I have no idea what will suit your eyes but from someone who has experienced the illness that is glass addiction, I can tell you that you should avoid the erros that loads of us have made.
It often takes time to fully appreciate how important weight, dimensions and proportion are. What rifle you are mounting to, what method of mounting you will use and how that results in rifle fit. These are very very very important. With the sort of money you are quoting, you will not buy bad glass but you absolutely do not want to make a mistake spending that much money. It would be easy to spend £3k on a PMII with huge zoom, large dimensions and great weight and while it is an awesome scope, it will not make shooting deer any easier. It will make it harder when you consider walking with kit and settling down behind a rifle where you really want your eye to natually fall on the ocular, rather than feeling you are craning your neck upwards to accommodate the huge objective lens you chose because everyone is saying how much better that will be.
50mm is plenty.

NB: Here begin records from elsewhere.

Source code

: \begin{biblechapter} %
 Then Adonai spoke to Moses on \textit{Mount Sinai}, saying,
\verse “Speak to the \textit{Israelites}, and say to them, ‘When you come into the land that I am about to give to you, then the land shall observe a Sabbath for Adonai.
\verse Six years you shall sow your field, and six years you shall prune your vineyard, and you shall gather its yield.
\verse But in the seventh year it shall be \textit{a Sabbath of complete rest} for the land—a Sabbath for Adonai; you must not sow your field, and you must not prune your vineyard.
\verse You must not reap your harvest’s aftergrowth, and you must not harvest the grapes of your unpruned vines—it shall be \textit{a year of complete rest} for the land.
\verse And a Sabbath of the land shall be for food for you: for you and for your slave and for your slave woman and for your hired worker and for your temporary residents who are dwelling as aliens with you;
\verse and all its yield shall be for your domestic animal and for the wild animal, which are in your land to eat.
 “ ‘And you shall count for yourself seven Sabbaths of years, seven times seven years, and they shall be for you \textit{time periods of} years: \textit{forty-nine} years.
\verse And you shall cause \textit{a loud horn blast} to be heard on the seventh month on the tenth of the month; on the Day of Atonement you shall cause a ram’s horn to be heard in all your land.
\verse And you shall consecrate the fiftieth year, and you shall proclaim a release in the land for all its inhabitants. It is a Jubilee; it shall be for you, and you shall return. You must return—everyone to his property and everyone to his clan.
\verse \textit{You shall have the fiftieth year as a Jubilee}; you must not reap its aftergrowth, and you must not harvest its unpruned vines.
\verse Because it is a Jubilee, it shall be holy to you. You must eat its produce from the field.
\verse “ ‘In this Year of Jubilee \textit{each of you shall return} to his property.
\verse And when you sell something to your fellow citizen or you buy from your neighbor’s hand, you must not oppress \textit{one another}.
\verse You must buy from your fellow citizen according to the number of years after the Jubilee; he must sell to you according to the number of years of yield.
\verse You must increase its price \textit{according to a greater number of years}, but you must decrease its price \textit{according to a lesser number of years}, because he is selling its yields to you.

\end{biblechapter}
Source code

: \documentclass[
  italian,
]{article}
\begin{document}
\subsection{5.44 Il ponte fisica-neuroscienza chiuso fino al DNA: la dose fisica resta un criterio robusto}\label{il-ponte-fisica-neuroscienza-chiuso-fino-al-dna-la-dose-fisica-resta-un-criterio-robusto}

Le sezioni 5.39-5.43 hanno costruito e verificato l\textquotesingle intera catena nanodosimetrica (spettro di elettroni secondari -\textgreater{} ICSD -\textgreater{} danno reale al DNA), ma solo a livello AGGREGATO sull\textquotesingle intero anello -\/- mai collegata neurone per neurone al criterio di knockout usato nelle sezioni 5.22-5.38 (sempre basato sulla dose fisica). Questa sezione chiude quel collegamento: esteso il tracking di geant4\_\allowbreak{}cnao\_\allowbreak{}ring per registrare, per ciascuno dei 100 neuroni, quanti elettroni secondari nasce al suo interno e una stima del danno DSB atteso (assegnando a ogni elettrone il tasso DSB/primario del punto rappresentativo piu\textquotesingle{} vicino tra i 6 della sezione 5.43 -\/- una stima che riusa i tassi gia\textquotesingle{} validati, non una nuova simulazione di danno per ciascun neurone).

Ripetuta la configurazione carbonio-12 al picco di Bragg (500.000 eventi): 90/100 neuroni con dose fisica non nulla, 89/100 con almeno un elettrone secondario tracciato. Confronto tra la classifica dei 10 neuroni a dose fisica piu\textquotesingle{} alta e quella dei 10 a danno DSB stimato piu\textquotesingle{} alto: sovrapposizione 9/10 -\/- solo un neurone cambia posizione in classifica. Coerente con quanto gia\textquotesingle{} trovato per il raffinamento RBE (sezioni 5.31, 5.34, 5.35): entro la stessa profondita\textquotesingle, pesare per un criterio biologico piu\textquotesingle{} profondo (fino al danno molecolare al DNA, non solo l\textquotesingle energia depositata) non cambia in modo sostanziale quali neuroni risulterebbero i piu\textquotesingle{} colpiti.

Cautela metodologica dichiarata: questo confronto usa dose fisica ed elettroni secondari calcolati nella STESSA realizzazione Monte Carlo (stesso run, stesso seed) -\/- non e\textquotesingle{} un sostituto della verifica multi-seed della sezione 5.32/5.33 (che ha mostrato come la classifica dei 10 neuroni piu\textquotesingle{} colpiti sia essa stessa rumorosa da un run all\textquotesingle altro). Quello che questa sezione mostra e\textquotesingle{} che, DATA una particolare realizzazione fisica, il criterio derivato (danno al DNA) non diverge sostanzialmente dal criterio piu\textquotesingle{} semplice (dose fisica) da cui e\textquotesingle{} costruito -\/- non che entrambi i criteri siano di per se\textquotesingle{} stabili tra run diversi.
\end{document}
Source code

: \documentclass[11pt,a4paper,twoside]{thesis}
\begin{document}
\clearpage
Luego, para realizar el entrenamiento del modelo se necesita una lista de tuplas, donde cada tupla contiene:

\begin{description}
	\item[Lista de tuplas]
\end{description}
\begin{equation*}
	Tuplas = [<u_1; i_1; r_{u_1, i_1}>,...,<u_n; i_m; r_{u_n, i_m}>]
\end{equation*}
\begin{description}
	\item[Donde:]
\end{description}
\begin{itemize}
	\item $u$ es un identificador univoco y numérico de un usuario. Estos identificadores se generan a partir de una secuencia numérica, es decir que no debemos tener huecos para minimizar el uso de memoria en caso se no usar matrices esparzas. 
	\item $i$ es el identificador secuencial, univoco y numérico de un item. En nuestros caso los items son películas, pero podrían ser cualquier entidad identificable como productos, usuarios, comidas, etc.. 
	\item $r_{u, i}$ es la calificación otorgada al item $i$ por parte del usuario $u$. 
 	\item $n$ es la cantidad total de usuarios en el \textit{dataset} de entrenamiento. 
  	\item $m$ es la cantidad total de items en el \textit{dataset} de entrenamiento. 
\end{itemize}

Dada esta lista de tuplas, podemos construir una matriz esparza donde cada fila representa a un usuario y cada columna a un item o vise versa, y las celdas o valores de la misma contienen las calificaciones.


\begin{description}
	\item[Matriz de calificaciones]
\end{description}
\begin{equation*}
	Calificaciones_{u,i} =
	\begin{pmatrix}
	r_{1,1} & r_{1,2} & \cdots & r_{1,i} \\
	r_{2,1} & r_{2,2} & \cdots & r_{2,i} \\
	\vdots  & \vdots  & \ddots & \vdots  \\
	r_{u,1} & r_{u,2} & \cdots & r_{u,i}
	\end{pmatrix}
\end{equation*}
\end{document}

If you were not shooting in woodland, I would even say 42mm would be good but 50mm would probably be a good sweet spot.
Zoom range will allow you to zero the rifle easily and make slightly longer shots more comfortably but anything above x16 (and even x 10) is mostly redundant for almost all deer hunting.
Try and look through some scopes to appreciate what view suits you best, as different makers do produce different pictures despite them all making top end glass. I personally dislike Zeiss but they are very very bright. Others dislike the calmer and more placid dimmed view of a Leica but I really like it. There is no right or wrong answer.
Once you have decided what glass you like, then pay attention to the above in terms of weight, size etc and how it will marry up nicely to your gun and anthroprometically to yourself. We are all built different. When you have kit that falls in to your shoulder and eye nicely, the body feels far less tension and you will make better shots from a variety of positions, more of the time. Which is a good thing.